═══ Material for the task ═══
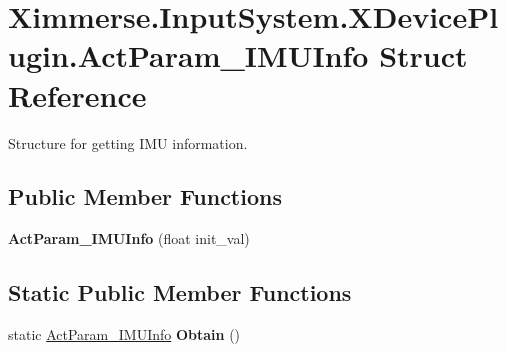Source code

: \hypertarget{struct_ximmerse_1_1_input_system_1_1_x_device_plugin_1_1_act_param___i_m_u_info}{}\section{Ximmerse.\+Input\+System.\+X\+Device\+Plugin.\+Act\+Param\+\_\+\+I\+M\+U\+Info Struct Reference}
\label{struct_ximmerse_1_1_input_system_1_1_x_device_plugin_1_1_act_param___i_m_u_info}


Structure for getting I\+MU information. ~\newline
  


\subsection*{Public Member Functions}
\begin{DoxyCompactItemize}
\item 
\mbox{\label{struct_ximmerse_1_1_input_system_1_1_x_device_plugin_1_1_act_param___i_m_u_info_a3a56437effe2ba0259193c7269306671}} 
{\bfseries Act\+Param\+\_\+\+I\+M\+U\+Info} (float init\+\_\+val)
\end{DoxyCompactItemize}
\subsection*{Static Public Member Functions}
\begin{DoxyCompactItemize}
\item 
\mbox{\label{struct_ximmerse_1_1_input_system_1_1_x_device_plugin_1_1_act_param___i_m_u_info_ad357a5734a79b29e0fd494ba4a0bd23a}} 
static \mbox{\hyperlink{struct_ximmerse_1_1_input_system_1_1_x_device_plugin_1_1_act_param___i_m_u_info}{Act\+Param\+\_\+\+I\+M\+U\+Info}} {\bfseries Obtain} ()
\end{DoxyCompactItemize}
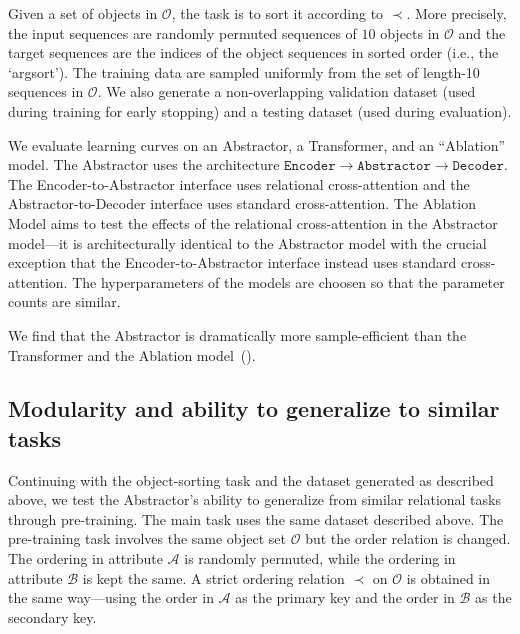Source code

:Given a set of objects in $\mathcal{O}$, the task is to sort it according to $\prec$. More precisely, the input sequences are randomly permuted sequences of $10$ objects in $\mathcal{O}$ and the target sequences are the indices of the object sequences in sorted order (i.e., the `argsort'). The training data are sampled uniformly from the set of length-10 sequences in $\mathcal{O}$. We also generate a non-overlapping validation dataset (used during training for early stopping) and a testing dataset (used during evaluation).

We evaluate learning curves on an Abstractor, a Transformer, and an ``Ablation'' model. The Abstractor uses the architecture $\texttt{Encoder} \to \texttt{Abstractor} \to \texttt{Decoder}$. The Encoder-to-Abstractor interface uses relational cross-attention and the Abstractor-to-Decoder interface uses standard cross-attention. The Ablation Model aims to test the effects of the relational cross-attention in the Abstractor model---it is architecturally identical to the Abstractor model with the crucial exception that the Encoder-to-Abstractor interface instead uses standard cross-attention. The hyperparameters of the models are choosen so that the parameter counts are similar. %

We find that the Abstractor is dramatically more sample-efficient than the Transformer and the Ablation model~().

\subsection{Modularity and ability to generalize to similar tasks}

Continuing with the object-sorting task and the dataset generated as described above, we test the Abstractor's ability to generalize from similar relational tasks through pre-training. The main task uses the same dataset described above. The pre-training task involves the same object set $\mathcal{O}$ but the order relation is changed. The ordering in attribute $\mathcal{A}$ is randomly permuted, while the ordering in attribute $\mathcal{B}$ is kept the same. A strict ordering relation $\prec$ on $\mathcal{O}$ is obtained in the same way---using the order in $\mathcal{A}$ as the primary key and the order in $\mathcal{B}$ as the secondary key.

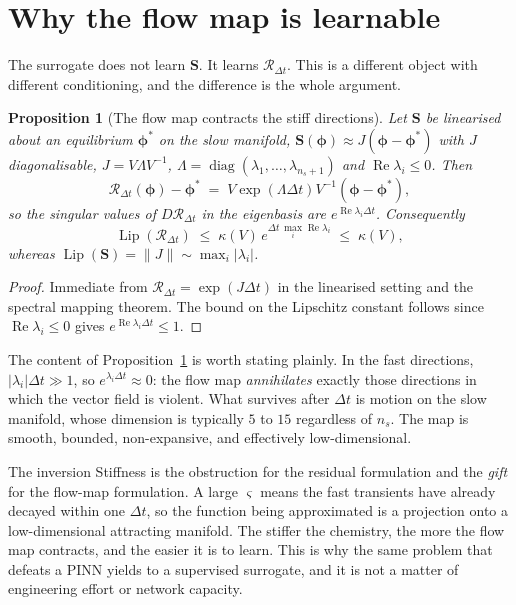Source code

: \documentclass[11pt]{article}
\DeclareMathOperator{\diag}{diag}
\newcommand{\vv}[1]{\bm{#1}}
\newcommand{\phiv}{\vv{\phi}}
\newcommand{\Sv}{\vv{S}}
\newcommand{\Rmap}{\mathcal{R}}
\newcommand{\dt}{\Delta t}
\theoremstyle{plain}
\newtheorem{proposition}[theorem]{Proposition}
\theoremstyle{definition}
\begin{document}
\section{Why the flow map is learnable}

The surrogate does not learn $\Sv$. It learns $\Rmap_{\dt}$. This is a
different object with different conditioning, and the difference is the whole
argument.

\begin{proposition}[The flow map contracts the stiff directions]
\label{prop:contract}
Let $\Sv$ be linearised about an equilibrium $\phiv^\ast$ on the slow manifold,
$\Sv(\phiv)\approx J(\phiv-\phiv^\ast)$ with $J$ diagonalisable,
$J = V\Lambda V^{-1}$, $\Lambda=\diag(\lambda_1,\dots,\lambda_{n_s+1})$ and
$\operatorname{Re}\lambda_i \le 0$. Then
\begin{equation}
\Rmap_{\dt}(\phiv) - \phiv^\ast
  \;=\; V \exp(\Lambda \dt) V^{-1} (\phiv - \phiv^\ast),
\end{equation}
so the singular values of $D\Rmap_{\dt}$ in the eigenbasis are
$e^{\operatorname{Re}\lambda_i \dt}$. Consequently
\begin{equation}
\operatorname{Lip}(\Rmap_{\dt}) \;\le\; \kappa(V)\,
  e^{\dt\,\max_i \operatorname{Re}\lambda_i} \;\le\; \kappa(V),
\end{equation}
whereas $\operatorname{Lip}(\Sv) = \|J\| \sim \max_i|\lambda_i|$.
\end{proposition}

\begin{proof}
Immediate from $\Rmap_{\dt} = \exp(J\dt)$ in the linearised setting and the
spectral mapping theorem. The bound on the Lipschitz constant follows since
$\operatorname{Re}\lambda_i\le 0$ gives $e^{\operatorname{Re}\lambda_i\dt}\le 1$.
\end{proof}

The content of Proposition~\ref{prop:contract} is worth stating plainly. In the
fast directions, $|\lambda_i|\dt \gg 1$, so $e^{\lambda_i \dt}\approx 0$: the
flow map \emph{annihilates} exactly those directions in which the vector field
is violent. What survives after $\dt$ is motion on the slow manifold, whose
dimension is typically $5$ to $15$ regardless of $n_s$. The map is smooth,
bounded, non-expansive, and effectively low-dimensional.

\begin{engbox}{The inversion}
Stiffness is the obstruction for the residual formulation and the \emph{gift}
for the flow-map formulation. A large $\varsigma$ means the fast transients have
already decayed within one $\dt$, so the function being approximated is a
projection onto a low-dimensional attracting manifold. The stiffer the
chemistry, the more the flow map contracts, and the easier it is to learn. This
is why the same problem that defeats a PINN yields to a supervised surrogate,
and it is not a matter of engineering effort or network capacity.
\end{engbox}
\end{document}
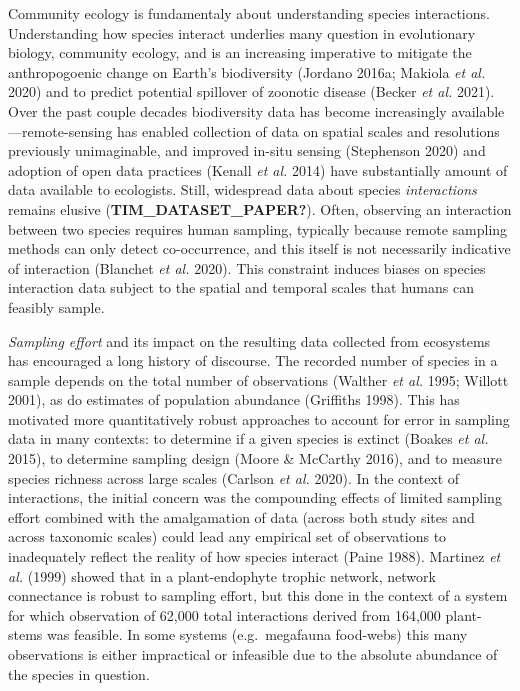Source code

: \documentclass[10pt,oneside]{article}
\begin{document}
Community ecology is fundamentaly about understanding species
interactions. Understanding how species interact underlies many question
in evolutionary biology, community ecology, and is an increasing
imperative to mitigate the anthropogoenic change on Earth's biodiversity
(Jordano 2016a; Makiola \emph{et al.} 2020) and to predict potential
spillover of zoonotic disease (Becker \emph{et al.} 2021). Over the past
couple decades biodiversity data has become increasingly
available---remote-sensing has enabled collection of data on spatial
scales and resolutions previously unimaginable, and improved in-situ
sensing (Stephenson 2020) and adoption of open data practices (Kenall
\emph{et al.} 2014) have substantially amount of data available to
ecologists. Still, widespread data about species \emph{interactions}
remains elusive (\textbf{TIM\_DATASET\_PAPER?}). Often, observing an
interaction between two species requires human sampling, typically
because remote sampling methods can only detect co-occurrence, and this
itself is not necessarily indicative of interaction (Blanchet \emph{et
al.} 2020). This constraint induces biases on species interaction data
subject to the spatial and temporal scales that humans can feasibly
sample.

\emph{Sampling effort} and its impact on the resulting data collected
from ecosystems has encouraged a long history of discourse. The recorded
number of species in a sample depends on the total number of
observations (Walther \emph{et al.} 1995; Willott 2001), as do estimates
of population abundance (Griffiths 1998). This has motivated more
quantitatively robust approaches to account for error in sampling data
in many contexts: to determine if a given species is extinct (Boakes
\emph{et al.} 2015), to determine sampling design (Moore \& McCarthy
2016), and to measure species richness across large scales (Carlson
\emph{et al.} 2020). In the context of interactions, the initial concern
was the compounding effects of limited sampling effort combined with the
amalgamation of data (across both study sites and across taxonomic
scales) could lead any empirical set of observations to inadequately
reflect the reality of how species interact (Paine 1988). Martinez
\emph{et al.} (1999) showed that in a plant-endophyte trophic network,
network connectance is robust to sampling effort, but this done in the
context of a system for which observation of 62,000 total interactions
derived from 164,000 plant-stems was feasible. In some systems
(e.g.~megafauna food-webs) this many observations is either impractical
or infeasible due to the absolute abundance of the species in question.
\end{document}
═══
Problem → All lines with the word "phiv" must be located in the data and copied.

Written answer →
\newcommand{\phiv}{\vv{\phi}}
Let $\Sv$ be linearised about an equilibrium $\phiv^\ast$ on the slow manifold,
$\Sv(\phiv)\approx J(\phiv-\phiv^\ast)$ with $J$ diagonalisable,
\Rmap_{\dt}(\phiv) - \phiv^\ast
  \;=\; V \exp(\Lambda \dt) V^{-1} (\phiv - \phiv^\ast),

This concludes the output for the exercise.